Sum to zero constraints in Stan

Introduction

MFIT has the goal of identifying a treatment regimen that best reduces fatigue in people with kidney failure. There are 4 treatment arms, each being a different exercise regime. Participants are allocated a treatment arm then followed up over 9 months. The outcome is a FACIT-F score (0-52), which we treat as continuous.

Data simulation

We will use the following libraries and settings.

library(data.table)
library(ggplot2)
library(rstan)
rstan::rstan_options(auto_write = TRUE)
Sys.setenv(LOCAL_CPPFLAGS = '-march=native')
options(mc.cores = 1)

The data model includes the grand mean at baseline, a time effect and a treatment by time interaction for each arm. When analysing the data, we will apply a sum-to-zero constraint on the treatment by time interaction at each timepoint. It isn’t necessary to enforce the sum-to-zero constraint in the data generation process. The following simulates data arising from the trial.

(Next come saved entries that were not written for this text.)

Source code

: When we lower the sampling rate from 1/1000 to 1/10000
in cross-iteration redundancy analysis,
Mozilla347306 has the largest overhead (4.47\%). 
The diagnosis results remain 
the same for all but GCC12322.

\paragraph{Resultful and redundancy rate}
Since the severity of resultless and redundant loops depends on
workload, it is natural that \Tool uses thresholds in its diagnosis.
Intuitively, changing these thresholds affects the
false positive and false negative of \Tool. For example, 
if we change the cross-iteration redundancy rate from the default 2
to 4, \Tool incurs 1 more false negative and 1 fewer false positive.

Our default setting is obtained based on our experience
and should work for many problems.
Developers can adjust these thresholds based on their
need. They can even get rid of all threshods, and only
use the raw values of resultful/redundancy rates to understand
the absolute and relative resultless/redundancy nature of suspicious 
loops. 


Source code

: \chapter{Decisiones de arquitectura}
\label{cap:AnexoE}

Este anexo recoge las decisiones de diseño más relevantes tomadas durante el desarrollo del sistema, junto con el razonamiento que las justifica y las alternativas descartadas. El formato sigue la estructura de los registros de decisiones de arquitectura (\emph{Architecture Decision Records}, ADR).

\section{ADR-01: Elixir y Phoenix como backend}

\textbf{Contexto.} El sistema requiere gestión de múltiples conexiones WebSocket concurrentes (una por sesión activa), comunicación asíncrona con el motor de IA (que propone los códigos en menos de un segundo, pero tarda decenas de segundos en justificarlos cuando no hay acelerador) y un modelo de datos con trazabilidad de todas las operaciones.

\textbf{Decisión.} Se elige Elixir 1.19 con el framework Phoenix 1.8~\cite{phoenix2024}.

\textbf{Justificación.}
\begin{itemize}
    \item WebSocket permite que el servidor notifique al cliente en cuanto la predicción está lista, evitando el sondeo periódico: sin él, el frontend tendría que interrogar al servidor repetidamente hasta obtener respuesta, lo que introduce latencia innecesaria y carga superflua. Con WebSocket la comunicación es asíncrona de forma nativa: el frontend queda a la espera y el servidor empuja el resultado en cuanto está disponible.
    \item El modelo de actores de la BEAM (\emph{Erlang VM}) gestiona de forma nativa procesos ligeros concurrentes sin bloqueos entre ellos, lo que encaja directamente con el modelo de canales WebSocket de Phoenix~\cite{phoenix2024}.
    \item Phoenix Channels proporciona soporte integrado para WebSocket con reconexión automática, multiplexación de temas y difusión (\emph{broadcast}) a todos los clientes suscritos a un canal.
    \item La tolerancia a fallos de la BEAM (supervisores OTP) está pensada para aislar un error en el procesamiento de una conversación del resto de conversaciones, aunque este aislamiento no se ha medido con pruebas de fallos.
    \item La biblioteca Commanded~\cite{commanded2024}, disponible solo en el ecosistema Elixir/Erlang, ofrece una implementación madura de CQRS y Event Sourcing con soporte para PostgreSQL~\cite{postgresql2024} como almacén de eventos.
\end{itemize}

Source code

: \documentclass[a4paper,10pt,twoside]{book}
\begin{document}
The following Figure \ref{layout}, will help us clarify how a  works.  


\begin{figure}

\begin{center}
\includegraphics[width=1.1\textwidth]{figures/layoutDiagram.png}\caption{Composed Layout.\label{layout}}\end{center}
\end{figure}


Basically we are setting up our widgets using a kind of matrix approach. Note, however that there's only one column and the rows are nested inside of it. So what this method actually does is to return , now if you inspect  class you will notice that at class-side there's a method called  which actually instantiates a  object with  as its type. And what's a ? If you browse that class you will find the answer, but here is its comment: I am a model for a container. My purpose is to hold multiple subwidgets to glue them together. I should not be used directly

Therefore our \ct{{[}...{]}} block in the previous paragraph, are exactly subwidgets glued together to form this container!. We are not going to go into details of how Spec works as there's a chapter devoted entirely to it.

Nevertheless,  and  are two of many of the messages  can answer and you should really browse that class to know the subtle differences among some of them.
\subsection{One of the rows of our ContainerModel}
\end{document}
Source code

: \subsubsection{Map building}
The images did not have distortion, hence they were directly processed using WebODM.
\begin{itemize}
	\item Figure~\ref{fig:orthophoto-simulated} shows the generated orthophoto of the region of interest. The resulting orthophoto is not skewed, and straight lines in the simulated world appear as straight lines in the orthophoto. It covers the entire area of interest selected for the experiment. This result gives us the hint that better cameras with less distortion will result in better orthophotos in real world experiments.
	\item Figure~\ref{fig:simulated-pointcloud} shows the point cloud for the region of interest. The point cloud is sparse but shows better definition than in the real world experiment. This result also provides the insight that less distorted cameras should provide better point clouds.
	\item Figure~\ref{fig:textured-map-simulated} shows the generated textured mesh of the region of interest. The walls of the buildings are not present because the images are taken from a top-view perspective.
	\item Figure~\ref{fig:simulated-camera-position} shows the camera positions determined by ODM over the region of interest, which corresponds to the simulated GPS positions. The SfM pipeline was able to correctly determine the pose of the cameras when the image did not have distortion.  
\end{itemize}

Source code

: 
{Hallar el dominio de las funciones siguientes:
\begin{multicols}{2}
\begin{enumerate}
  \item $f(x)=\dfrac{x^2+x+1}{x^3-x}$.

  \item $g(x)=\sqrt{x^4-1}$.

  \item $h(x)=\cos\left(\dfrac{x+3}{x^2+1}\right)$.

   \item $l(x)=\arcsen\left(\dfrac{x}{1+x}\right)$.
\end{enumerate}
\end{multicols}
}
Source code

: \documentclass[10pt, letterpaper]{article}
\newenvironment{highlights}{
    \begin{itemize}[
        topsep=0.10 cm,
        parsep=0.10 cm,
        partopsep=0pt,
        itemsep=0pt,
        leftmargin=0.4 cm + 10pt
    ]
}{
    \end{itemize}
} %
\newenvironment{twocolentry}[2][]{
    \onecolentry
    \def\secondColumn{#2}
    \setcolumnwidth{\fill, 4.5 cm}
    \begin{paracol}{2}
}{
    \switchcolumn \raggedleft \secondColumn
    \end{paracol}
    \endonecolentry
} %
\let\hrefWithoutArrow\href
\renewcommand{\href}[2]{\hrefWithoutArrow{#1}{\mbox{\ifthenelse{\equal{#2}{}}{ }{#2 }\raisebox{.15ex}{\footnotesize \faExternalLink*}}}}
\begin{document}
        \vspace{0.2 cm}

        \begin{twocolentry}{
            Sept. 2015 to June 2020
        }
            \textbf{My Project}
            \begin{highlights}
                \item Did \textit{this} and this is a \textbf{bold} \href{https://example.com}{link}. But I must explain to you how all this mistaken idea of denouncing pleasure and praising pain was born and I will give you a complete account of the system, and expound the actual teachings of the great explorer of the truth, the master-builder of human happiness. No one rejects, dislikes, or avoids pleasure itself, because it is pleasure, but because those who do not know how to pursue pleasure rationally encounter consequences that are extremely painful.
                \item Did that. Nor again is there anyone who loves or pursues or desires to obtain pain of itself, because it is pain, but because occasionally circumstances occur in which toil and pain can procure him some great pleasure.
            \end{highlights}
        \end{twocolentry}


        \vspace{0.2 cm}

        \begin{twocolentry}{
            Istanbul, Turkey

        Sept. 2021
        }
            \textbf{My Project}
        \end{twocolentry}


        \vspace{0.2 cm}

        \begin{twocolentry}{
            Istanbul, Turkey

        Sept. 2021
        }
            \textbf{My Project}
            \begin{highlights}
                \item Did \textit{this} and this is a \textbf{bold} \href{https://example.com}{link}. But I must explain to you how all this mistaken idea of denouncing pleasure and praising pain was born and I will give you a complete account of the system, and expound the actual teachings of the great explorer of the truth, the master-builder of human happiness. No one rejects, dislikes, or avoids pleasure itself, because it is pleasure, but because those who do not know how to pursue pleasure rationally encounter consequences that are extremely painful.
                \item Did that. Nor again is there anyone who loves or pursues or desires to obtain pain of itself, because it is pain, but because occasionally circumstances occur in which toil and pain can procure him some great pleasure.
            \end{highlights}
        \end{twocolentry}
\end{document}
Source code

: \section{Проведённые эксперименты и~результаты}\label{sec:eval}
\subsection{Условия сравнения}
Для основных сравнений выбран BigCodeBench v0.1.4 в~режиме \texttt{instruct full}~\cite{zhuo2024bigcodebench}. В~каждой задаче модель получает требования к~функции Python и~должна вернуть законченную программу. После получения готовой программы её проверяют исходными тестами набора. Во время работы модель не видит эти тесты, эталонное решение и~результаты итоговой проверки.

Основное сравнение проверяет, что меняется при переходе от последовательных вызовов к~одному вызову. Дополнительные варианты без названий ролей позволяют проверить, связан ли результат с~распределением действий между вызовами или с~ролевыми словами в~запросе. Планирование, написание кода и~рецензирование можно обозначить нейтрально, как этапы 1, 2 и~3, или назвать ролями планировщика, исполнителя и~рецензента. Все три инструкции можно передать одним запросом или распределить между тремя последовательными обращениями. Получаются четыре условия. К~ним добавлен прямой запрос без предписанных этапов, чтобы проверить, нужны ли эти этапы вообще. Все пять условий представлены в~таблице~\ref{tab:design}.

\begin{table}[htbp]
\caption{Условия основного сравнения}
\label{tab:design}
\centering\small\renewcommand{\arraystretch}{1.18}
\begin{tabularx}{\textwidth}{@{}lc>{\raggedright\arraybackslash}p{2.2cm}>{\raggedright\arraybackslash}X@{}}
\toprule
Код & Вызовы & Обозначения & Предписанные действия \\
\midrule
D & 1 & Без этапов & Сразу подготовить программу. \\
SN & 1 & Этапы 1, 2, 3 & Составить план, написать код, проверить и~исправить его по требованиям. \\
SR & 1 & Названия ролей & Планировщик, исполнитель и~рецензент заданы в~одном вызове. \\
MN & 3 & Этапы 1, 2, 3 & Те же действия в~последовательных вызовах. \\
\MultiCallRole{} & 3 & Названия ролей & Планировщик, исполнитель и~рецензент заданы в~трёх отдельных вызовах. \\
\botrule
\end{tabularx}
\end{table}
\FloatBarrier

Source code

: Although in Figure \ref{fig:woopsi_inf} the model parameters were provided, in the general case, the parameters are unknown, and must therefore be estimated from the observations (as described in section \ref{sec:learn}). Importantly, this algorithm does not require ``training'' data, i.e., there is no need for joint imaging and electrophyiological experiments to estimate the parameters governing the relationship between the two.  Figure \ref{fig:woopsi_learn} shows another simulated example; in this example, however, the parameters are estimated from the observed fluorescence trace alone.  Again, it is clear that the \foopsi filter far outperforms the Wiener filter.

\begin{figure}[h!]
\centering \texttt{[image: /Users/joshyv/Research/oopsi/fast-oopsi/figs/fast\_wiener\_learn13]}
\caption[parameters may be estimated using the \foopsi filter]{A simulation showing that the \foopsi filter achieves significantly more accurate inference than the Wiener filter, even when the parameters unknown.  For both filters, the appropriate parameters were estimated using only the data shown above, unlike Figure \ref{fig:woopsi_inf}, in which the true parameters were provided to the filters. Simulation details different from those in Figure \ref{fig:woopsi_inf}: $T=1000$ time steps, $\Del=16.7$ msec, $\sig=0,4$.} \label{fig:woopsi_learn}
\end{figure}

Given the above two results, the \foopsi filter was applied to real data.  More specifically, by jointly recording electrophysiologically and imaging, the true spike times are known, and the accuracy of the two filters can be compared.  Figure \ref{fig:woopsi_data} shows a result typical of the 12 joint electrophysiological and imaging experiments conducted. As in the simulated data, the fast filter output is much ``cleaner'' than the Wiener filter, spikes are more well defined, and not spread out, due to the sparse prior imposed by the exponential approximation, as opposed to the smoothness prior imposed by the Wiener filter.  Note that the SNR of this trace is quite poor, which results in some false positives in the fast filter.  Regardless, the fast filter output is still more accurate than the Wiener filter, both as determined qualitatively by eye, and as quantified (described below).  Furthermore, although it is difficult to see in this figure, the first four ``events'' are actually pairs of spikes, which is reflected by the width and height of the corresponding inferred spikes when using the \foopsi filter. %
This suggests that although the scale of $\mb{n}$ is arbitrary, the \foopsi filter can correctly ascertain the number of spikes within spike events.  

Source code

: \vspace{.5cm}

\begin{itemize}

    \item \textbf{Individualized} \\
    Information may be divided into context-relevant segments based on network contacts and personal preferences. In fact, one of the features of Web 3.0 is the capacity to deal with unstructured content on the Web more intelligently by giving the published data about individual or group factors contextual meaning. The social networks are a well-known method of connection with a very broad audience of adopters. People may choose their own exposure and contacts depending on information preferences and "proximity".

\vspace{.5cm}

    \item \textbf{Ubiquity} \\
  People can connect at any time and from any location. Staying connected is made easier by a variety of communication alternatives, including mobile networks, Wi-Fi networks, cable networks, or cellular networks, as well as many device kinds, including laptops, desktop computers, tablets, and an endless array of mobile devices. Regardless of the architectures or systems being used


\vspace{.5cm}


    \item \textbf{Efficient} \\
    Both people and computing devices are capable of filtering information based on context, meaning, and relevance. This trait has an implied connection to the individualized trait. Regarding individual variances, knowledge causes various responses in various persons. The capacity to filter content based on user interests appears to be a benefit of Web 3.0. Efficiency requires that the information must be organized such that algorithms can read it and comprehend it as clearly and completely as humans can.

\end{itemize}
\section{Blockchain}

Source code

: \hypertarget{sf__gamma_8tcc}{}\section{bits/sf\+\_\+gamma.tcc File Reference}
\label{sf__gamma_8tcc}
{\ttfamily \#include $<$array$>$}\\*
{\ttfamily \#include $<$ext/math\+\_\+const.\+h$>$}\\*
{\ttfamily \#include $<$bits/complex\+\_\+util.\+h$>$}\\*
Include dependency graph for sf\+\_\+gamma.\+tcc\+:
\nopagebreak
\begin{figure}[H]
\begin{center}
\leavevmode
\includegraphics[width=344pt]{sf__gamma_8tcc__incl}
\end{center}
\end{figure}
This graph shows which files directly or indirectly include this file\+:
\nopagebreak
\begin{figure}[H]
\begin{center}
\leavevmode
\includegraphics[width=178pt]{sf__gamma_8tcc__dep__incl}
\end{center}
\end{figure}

#' Simulate data from MFIT trial
#'
#' @description 
#'  We have baseline (0), 1, 2, 3 and 9 months followup.
#'  For primary we look at 3 months fu
#'  There are potentially time and treatment effects.
#'  Naturally, we would assume that without intervention, over time, things get worse.
#'  However, being involved in a trial will likely improve things purely as 
#'  a results of being in the trial.
#'  Missingness likely to be material.
#'
#' @param N number of participants
#' @param alpha baseline fatigue score
#' @param locbj time effects (relative to time zero) default NULL implies no change
#' @param locbjk time x trt interactions (rel to soc at baseline) default NULL implies no effects
#' @param sdu participant variance component (as sd)
#' @param sde residual variance component (as sd)
#' @param pmiss probability of missingness
#'
#' @return data.table
#' @export
#'
#' @examples
getdata <- function(N = 400,
                    alpha = 35,
                    locbj = NULL, 
                    locbjk = NULL, 
                    sdu = 2, 
                    sde = 5,
                    pmiss = 0.0){
  
  # relative to baseline - time effect at points 1, 2, 3, and 9
  if(is.null(locbj)) locbj <- c(0, 0, 0, 0)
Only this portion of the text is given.